In typical scenarios, DLA Ganos performs Extract, Transform, and Load (ETL) operations to transfer and collaboratively analyze the spatio-temporal data that is stored in different databases or file systems. DLA Ganos loads GeoTiff files from OSS to generate a Resilient Distributed Dataset (RDD) model. Then, DLA Ganos writes data to a storage system such as Lindorm (HBase Enhance Edition) to store the data. DLA Ganos can also load spatio-temporal data from multiple data sources at the same time for data cleansing and conversion. After the data is analyzed and computed by using machine learning algorithms or tools, DLA Ganos writes the analysis results to a data source. Then, a professional spatio-temporal data publishing system such as GeoServer publishes the computing results as a standard Open Geospatial Consortium (OGC) service for you to query and view. The following figure shows this process.
DLA Ganos adopts a serverless architecture of DLA, so you can use it without bearing the infrastructure and management costs. You do not need to maintain Spark instances separately. You only need to apply for virtual clusters and use them as required and pay on demand. DLA Ganos starts immediately after it is activated and is upgraded without service interruption. It also supports elastic scaling to ensure the quality of services.
- Database-level experience
DLA Ganos has developed a series of APIs based on Spark SQL to analyze spatio-temporal data by using a large number of built-in spatio-temporal operators, which are user-defined functions (UDFs). This allows you to process large amounts of spatio-temporal data by using SQL statements in a similar manner to operations on relational databases.
- Unified modeling of spatio-temporal data
DLA Ganos has developed a unified spatio-temporal data model based on Spark RDD to facilitate the modeling of various spatio-temporal data. DLA Ganos can implement complex operations such as data loading and model conversion. You only need to focus on the business logic.

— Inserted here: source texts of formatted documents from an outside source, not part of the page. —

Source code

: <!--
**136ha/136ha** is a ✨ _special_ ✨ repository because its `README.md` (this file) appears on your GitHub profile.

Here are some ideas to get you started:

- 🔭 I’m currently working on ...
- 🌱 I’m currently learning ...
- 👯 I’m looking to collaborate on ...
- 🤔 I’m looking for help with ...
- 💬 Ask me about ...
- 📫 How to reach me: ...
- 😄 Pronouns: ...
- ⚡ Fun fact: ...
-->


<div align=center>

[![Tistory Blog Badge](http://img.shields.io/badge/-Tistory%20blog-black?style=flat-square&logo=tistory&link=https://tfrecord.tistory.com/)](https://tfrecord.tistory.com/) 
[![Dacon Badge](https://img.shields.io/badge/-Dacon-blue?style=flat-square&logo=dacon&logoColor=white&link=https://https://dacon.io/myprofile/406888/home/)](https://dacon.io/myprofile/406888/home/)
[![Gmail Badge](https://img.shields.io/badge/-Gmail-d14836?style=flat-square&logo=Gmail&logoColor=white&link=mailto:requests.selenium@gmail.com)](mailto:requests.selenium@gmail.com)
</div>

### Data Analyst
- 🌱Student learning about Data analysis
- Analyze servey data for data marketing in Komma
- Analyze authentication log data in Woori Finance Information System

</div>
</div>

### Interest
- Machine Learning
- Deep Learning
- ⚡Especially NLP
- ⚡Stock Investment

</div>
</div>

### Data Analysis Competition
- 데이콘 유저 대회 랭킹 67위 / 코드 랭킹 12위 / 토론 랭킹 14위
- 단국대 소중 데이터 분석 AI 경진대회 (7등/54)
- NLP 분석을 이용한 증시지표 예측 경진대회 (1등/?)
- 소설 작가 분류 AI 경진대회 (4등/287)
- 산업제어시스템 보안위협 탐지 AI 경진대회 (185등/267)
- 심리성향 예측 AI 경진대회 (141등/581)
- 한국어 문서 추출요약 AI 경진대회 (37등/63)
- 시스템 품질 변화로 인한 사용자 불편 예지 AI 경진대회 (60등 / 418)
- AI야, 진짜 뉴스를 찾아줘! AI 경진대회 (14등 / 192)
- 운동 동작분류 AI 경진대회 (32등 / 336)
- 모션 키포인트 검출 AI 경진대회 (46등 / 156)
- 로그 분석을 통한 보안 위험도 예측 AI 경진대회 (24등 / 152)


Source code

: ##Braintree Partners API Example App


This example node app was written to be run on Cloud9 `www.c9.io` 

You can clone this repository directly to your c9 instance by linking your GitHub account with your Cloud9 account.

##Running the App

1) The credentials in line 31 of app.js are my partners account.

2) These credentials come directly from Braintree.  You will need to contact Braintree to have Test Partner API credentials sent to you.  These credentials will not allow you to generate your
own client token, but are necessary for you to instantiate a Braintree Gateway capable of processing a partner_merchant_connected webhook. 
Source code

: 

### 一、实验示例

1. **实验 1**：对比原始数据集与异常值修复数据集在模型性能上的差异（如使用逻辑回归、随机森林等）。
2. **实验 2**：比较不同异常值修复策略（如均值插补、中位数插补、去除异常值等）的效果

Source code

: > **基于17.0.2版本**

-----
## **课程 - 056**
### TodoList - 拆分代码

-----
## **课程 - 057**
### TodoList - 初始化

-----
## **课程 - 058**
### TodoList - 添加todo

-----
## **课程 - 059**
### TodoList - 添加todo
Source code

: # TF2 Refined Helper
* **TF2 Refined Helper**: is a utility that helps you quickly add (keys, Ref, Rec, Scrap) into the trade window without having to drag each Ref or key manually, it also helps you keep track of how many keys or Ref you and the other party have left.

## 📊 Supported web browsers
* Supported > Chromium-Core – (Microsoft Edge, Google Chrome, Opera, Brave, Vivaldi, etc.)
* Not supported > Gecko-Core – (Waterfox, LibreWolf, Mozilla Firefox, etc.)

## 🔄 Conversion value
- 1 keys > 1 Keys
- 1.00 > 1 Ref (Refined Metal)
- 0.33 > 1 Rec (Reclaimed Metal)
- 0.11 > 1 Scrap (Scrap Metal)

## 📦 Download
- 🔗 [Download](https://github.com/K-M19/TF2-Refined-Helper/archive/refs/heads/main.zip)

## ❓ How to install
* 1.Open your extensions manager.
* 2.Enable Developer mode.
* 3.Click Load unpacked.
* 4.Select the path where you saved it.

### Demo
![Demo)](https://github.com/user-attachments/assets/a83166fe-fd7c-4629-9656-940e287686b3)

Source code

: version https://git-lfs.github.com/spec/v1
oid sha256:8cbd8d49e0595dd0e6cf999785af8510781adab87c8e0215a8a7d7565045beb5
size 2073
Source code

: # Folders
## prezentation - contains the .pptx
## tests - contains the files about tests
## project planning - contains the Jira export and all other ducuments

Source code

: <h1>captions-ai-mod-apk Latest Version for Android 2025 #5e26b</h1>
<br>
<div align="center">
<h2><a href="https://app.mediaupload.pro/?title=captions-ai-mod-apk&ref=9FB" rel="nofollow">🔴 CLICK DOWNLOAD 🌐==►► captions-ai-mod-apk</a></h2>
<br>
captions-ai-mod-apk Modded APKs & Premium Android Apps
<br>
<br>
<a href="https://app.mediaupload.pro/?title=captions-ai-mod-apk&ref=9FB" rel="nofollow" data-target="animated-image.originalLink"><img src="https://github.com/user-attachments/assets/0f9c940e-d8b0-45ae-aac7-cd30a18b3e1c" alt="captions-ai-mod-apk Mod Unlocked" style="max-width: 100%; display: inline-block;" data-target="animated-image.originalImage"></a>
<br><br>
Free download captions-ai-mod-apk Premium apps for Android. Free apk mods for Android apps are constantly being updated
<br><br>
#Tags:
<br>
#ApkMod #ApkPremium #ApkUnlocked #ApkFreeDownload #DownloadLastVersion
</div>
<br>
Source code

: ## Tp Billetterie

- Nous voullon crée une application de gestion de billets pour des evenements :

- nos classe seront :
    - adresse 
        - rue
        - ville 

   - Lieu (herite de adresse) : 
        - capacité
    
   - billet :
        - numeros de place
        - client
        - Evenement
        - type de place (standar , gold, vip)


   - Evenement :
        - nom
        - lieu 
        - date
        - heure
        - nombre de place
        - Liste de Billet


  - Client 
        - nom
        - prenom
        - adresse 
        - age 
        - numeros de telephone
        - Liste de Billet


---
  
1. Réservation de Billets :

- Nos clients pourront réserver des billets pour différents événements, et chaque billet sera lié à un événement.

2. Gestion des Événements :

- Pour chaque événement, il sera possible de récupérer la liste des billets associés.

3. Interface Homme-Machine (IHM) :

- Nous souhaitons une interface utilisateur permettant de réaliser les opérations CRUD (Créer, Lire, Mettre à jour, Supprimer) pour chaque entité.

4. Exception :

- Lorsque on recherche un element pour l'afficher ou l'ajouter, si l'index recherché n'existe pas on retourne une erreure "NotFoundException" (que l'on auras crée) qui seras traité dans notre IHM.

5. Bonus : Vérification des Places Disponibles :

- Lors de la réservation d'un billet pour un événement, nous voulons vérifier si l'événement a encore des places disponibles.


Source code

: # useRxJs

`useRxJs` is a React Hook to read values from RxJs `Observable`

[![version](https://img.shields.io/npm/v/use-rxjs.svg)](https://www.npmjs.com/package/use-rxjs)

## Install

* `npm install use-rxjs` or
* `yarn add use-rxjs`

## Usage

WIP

- Heterogeneous data sources
DLA Ganos can access multiple data sources and analyze data from various heterogeneous data sources. It allows you to analyze data stored in Alibaba Cloud OSS, PolarDB, and Lindorm (HBase Enhanced Edition) and performs association analysis on the data of DLA and other data sources.
Activate DLA Ganos
- Create a virtual cluster. For more information, see Virtual cluster management.
- On the Virtual Cluster Management page, find the created virtual cluster and click Details in the Actions column.
- In the Cluster Attributes section of the cluster details page, select spark_dla_ganos from the Version drop-down list to activate DLA Ganos.